La panique momentanée n'a pas de poids narratif
Quand Bertrand Belin a conçu la noyade de Blanchet, son topographe, dans le contre-réservoir du roman Requin, il n'envisageait pas vraiment un sauvetage. Pourquoi ? Parce que sauver à la dernière seconde, c'est agir sous le coup d'une émotion instinctive, sans rien exprimer d'essentiel au projet littéraire. C'est une réaction, pas une intention.
L'auteur le formule sans détour : il n'y a aucun intérêt à laisser un lecteur croire à un dénouement tragique, puis de le renverser par un sauvetage miraculeux. Ce serait renier la logique du livre, réagir à une pression imaginaire du lecteur plutôt que de rester fidèle à la vision artistique. Belin refuse cette compromission. Pour lui, le sauvetage in extremis n'aurait été qu'une pirouette, une échappatoire émotionnelle sans substance.

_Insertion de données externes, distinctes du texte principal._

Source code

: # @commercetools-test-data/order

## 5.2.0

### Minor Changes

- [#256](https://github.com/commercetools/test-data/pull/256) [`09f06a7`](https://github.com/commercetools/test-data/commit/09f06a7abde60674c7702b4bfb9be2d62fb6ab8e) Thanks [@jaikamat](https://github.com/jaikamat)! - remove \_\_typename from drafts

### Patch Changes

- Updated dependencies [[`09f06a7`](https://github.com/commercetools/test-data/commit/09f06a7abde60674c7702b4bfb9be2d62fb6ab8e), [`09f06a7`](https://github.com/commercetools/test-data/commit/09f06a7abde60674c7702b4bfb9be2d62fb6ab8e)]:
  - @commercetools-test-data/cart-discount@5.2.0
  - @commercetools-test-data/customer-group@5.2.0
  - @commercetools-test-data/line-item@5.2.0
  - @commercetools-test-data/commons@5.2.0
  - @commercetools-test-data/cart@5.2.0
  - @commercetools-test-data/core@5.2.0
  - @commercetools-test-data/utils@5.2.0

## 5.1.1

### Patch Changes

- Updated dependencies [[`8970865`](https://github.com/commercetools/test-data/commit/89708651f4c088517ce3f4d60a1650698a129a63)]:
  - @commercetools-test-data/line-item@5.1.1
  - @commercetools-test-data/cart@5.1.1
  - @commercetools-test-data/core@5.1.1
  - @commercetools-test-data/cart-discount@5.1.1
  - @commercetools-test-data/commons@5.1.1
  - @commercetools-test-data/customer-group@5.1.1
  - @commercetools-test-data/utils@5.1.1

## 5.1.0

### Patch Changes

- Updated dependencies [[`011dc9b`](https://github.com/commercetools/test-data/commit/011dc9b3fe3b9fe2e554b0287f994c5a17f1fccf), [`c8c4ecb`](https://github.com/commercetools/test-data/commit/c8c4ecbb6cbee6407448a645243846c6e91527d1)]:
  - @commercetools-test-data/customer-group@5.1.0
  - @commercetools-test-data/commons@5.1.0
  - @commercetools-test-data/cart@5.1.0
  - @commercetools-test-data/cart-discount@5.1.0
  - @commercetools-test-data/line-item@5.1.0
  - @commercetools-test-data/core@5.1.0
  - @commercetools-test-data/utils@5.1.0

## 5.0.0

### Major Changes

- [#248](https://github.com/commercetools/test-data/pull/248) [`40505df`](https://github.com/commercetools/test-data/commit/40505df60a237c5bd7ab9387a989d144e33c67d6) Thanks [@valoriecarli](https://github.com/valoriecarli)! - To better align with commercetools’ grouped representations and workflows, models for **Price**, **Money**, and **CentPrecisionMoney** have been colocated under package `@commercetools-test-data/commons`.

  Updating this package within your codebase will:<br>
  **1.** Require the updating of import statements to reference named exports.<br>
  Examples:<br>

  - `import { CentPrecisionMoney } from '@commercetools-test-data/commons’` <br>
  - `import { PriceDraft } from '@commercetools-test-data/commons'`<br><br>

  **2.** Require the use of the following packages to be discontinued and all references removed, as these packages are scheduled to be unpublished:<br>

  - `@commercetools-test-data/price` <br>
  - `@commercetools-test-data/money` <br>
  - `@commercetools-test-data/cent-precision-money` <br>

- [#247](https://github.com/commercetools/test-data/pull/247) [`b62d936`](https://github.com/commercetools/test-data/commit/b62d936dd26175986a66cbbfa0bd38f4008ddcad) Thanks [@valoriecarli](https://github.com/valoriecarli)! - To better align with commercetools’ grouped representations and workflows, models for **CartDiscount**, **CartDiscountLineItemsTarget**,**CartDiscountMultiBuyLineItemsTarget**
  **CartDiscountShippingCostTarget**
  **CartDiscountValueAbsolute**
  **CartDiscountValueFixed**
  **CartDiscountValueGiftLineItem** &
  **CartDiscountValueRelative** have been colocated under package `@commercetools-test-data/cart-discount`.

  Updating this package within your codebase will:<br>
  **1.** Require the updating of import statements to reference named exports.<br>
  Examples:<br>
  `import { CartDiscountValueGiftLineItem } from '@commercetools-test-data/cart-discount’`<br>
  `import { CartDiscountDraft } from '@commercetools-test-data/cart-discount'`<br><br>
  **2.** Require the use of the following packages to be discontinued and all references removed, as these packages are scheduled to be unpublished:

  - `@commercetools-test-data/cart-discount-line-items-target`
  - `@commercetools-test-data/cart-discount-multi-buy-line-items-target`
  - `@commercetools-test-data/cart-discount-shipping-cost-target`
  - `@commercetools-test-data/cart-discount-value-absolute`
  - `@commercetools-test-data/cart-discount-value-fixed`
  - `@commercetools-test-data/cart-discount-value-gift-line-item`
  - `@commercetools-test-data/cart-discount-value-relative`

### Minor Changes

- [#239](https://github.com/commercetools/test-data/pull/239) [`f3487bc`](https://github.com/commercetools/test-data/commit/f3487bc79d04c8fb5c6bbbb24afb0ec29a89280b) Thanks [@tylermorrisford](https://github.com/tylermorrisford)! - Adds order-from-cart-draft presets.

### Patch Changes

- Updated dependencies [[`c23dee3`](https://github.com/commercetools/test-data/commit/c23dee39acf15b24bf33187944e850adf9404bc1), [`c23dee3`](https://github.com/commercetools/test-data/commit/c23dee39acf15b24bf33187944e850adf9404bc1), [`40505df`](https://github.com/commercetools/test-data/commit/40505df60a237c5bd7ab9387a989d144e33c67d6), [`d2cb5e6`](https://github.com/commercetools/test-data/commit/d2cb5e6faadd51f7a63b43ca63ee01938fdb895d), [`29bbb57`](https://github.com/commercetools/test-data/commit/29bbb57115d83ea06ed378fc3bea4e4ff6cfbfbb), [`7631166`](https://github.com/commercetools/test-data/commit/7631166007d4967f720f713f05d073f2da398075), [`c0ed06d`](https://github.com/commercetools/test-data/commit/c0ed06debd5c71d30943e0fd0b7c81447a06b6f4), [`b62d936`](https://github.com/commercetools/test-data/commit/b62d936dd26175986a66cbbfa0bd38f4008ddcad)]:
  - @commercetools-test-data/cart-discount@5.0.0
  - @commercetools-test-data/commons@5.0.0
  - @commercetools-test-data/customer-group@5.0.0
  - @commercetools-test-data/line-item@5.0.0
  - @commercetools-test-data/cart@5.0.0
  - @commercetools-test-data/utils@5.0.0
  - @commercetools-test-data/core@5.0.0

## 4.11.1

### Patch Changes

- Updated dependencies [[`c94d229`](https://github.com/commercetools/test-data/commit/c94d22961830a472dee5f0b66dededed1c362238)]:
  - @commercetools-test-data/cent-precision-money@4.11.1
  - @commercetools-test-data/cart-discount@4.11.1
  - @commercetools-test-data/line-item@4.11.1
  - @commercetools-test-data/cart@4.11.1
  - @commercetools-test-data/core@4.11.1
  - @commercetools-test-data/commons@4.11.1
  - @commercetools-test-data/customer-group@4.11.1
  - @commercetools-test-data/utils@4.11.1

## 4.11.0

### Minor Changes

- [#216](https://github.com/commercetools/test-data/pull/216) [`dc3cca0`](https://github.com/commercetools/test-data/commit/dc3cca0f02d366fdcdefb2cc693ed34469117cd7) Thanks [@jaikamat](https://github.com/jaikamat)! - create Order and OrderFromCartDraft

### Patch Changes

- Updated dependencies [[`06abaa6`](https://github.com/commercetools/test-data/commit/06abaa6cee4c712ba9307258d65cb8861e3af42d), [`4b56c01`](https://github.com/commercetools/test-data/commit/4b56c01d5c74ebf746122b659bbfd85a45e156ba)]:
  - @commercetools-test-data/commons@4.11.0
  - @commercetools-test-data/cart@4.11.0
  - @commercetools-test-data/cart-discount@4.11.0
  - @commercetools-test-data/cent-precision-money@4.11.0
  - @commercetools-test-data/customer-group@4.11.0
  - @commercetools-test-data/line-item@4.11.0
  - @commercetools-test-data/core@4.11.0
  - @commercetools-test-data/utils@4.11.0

L'ironie doit se déployer jusqu'au bout
Requin joue avec l'absurde et l'ironie de façon constante. Un homme se noie dans un endroit qui n'en a l'air de rien, entouré de normalité bureaucratique et de détails grotesques. Ce qui rend le roman singulier, c'est précisément cette cohérence tonale : le ridicule de la mort côtoie l'ordinaire, et vice versa.
Bertrand Belin comprend que laisser l'ironie inachevée, c'est abandonner le lecteur en chemin. Pour que le roman fonctionne vraiment — pour qu'il dise quelque chose sur la mort, l'indifférence du monde, la fragilité de nos certitudes — il faut que Blanchet meure. Pas parce que c'est cruel, mais parce que c'est vrai au sens du livre. Continuer la blague jusqu'au bout, c'est maintenir l'intégrité du ton.
Le refus de la double trahison
Bertrand Belin envisage aussi les conséquences d'une fausse sortie de crise. Imagine-t-on vraiment sauver Blanchet, puis de lui faire subir un nouvel accident ? Ce serait une cruauté gratuite envers le lecteur, un jeu de manipulations émotionnelles sans lien avec le roman lui-même. C'est une forme de moquerie que l'auteur rejette absolument.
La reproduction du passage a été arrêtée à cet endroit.